The Ice Prince image forever shattered… and we all love him for his goofy side, don’t we?
You have to have a pretty face. No more Shindongs in the industry. It’s very rare for agencies to give a chance to guys like Shindong. The trend shows that you have to be very pretty and if you are not, either you are not accepted or told to go under the knife. For sceptics, do you really think every K-pop idol is born with a perfect ratio face? Currently there are more than 200 active K-pop bands on the market, with an average of five members. A thousand naturally perfect faces?
Have some talent. Truth is you don’t have to be the next Michael Jackson or Jennifer Lopez to be discovered by a K-pop agency. As demonstrated by some of the newest rookies, it is not necessary to possess the best singing skills. Some bands employ one or two members who actually can sing, and they are given the most difficult parts. The rest can sing whatever they can, and there is always autotune to help out. Very few bands are capable of delivering a live performance without pre-recorded audio. Dance skills can be basic too, as the company will always select some members who are great dancers, and they will pull it off in a way you won’t notice that the rest are just doing basic formation routines. Of course this is not always the case, as some agencies (big or indie) prefer talent over everything else. If you are very talented and happen to be pretty (or don’t mind if they make you pretty), you have bigger chances to become really famous and admired.

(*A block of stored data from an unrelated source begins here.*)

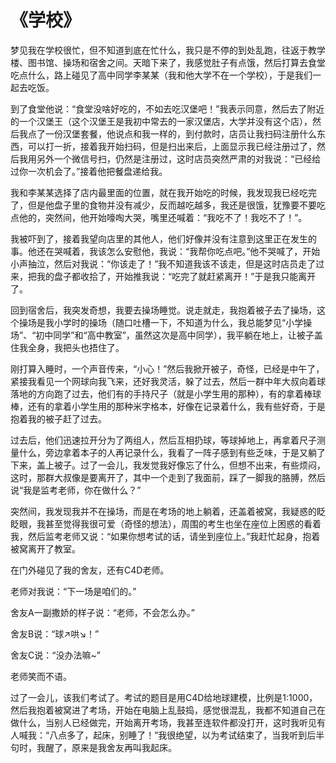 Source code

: # 《学校》

梦见我在学校很忙，但不知道到底在忙什么，我只是不停的到处乱跑，往返于教学楼、图书馆、操场和宿舍之间。天暗下来了，我感觉肚子有点饿，然后打算去食堂吃点什么，路上碰见了高中同学李某某（我和他大学不在一个学校），于是我们一起去吃饭。

到了食堂他说：“食堂没啥好吃的，不如去吃汉堡吧！”我表示同意，然后去了附近的一个汉堡王（这个汉堡王是我初中常去的一家汉堡店，大学并没有这个店），然后我点了一份汉堡套餐，他说点和我一样的，到付款时，店员让我扫码注册什么东西，可以打一折，接着我开始扫码，但是扫出来后，上面显示我已经注册过了，然后我用另外一个微信号扫，仍然是注册过，这时店员突然严肃的对我说：“已经给过你一次机会了。”接着他把餐盘递给我。

我和李某某选择了店内最里面的位置，就在我开始吃的时候，我发现我已经吃完了，但是他盘子里的食物并没有减少，反而越吃越多，我还是很饿，犹豫要不要吃点他的，突然间，他开始嚎啕大哭，嘴里还喊着：“我吃不了！我吃不了！”。

我被吓到了，接着我望向店里的其他人，他们好像并没有注意到这里正在发生的事。他还在哭喊着，我该怎么安慰他，我说：“我帮你吃点吧。”他不哭喊了，开始小声抽泣，然后对我说：“你该走了！”我不知道我该不该走，但是这时店员走了过来，把我的盘子都收拾了，开始推我说：“吃完了就赶紧离开！”于是我只能离开了。

回到宿舍后，我突发奇想，我要去操场睡觉。说走就走，我抱着被子去了操场，这个操场是我小学时的操场（随口吐槽一下，不知道为什么，我总能梦见“小学操场”、“初中同学”和“高中教室”，虽然这次是高中同学），我平躺在地上，让被子盖住我全身，我把头也捂住了。

刚打算入睡时，一个声音传来，“小心！”然后我掀开被子，奇怪，已经是中午了，紧接我看见一个网球向我飞来，还好我灵活，躲了过去，然后一群中年大叔向着球落地的方向跑了过去，他们有的手持尺子（就是小学生用的那种），有的拿着棒球棒，还有的拿着小学生用的那种米字格本，好像在记录着什么，我有些好奇，于是抱着我的被子赶了过去。

过去后，他们迅速拉开分为了两组人，然后互相扔球，等球掉地上，再拿着尺子测量什么，旁边拿着本子的人再记录什么，我看了一阵子感到有些乏味，于是又躺了下来，盖上被子。过了一会儿，我发觉我好像忘了什么，但想不出来，有些烦闷，这时，那群大叔像是要离开了，其中一个走到了我面前，踩了一脚我的胳膊，然后说“我是监考老师，你在做什么？”

突然间，我发现我并不在操场，而是在考场的地上躺着，还盖着被窝，我疑惑的眨眨眼，我甚至觉得我很可爱（奇怪的想法），周围的考生也坐在座位上困惑的看着我，然后监考老师又说：“如果你想考试的话，请坐到座位上。”我赶忙起身，抱着被窝离开了教室。

在门外碰见了我的舍友，还有C4D老师。

老师对我说：“下一场是咱们的。”

舍友A一副撒娇的样子说：“老师，不会怎么办。”

舍友B说：“球↗哄↘！”

舍友C说：“没办法嘛\~”

老师笑而不语。

过了一会儿，该我们考试了。考试的题目是用C4D给地球建模，比例是1∶1000，然后我抱着被窝进了考场，开始在电脑上乱鼓捣，感觉很混乱，我都不知道自己在做什么，当别人已经做完，开始离开考场，我甚至连软件都没打开，这时我听见有人喊我：“八点多了，起床，别睡了！”我很绝望，以为考试结束了，当我听到后半句时，我醒了，原来是我舍友再叫我起床。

Endurance and patience are key words in the industry. Even if you are perfectly pretty and gifted as a singer/dancer, if you cannot endure harsh environments and slave work, you better not dream about becoming a K-pop star. Even though training periods have radically gone down compared to what had been the norm before, training is still nerve-wrecking. Trainees work long hours, besides going to school, and they need to deal with the mental hardships of rude criticism from their trainers. Even after debuting you might work your buttocks off and not be paid (well enough) for a certain period of time until your performances pay the investment back to your agency. Cramped in idol dorms, you might need to live like this for years before you would be able to afford to buy a flat. If you happen to be cast in an average band, you might not be able to earn as much as you dreamt about.
Is the K-Pop industry too tough? Let us know about your thoughts in the comments.
Be smart. If you are not smart, you will quickly end your career with any stupid move. Where trainees abound like a flock of sheep, you are quickly replaceable. Think before you act and keep in mind that the whole world is watching you. You are an idol, literally speaking: a role model for young fans. What you do, how you speak and how you act affects ductile young followers. Don’t underestimate this!
Fame doesn’t last forever. At least, not in K-pop, where bands come and go and can easily be forgotten. Don’t neglect your studies, you might need that degree 10 years later when nobody remembers your face anymore. Even the most famous and richest idols plan ahead, they invest their hard-earned money for their future. They buy property, they open shops, restaurants or otherwise build up a business, so they have an income after fading out as an idol.
Smart boy: Junsu is known to be the richest idol in terms of real estate property.
Be versatile. Nowadays, if a K-pop idol is merely a singer or a dancer, it is difficult to compete with look-alikes and the constant stream of up-and-coming rookies. There is not a minute of rest in K-pop. Many idols seek opportunities in variety shows, television dramas and movies, because the more feet you stand on, the more stable you are, and the more visible you become to industry leaders and the audience alike. True, as my colleague Brandi pointed out, this carries the danger that you are not able to focus on one area of expertise and become superficially trained in multiple crafts. On the other hand, competition is so huge nowadays that K-pop idols need to grab whatever opportunity comes along, simply to stay alive. The luckiest will achieve new heights this way, like Yoochun did, others will stumble and fall. Like a natural selection process.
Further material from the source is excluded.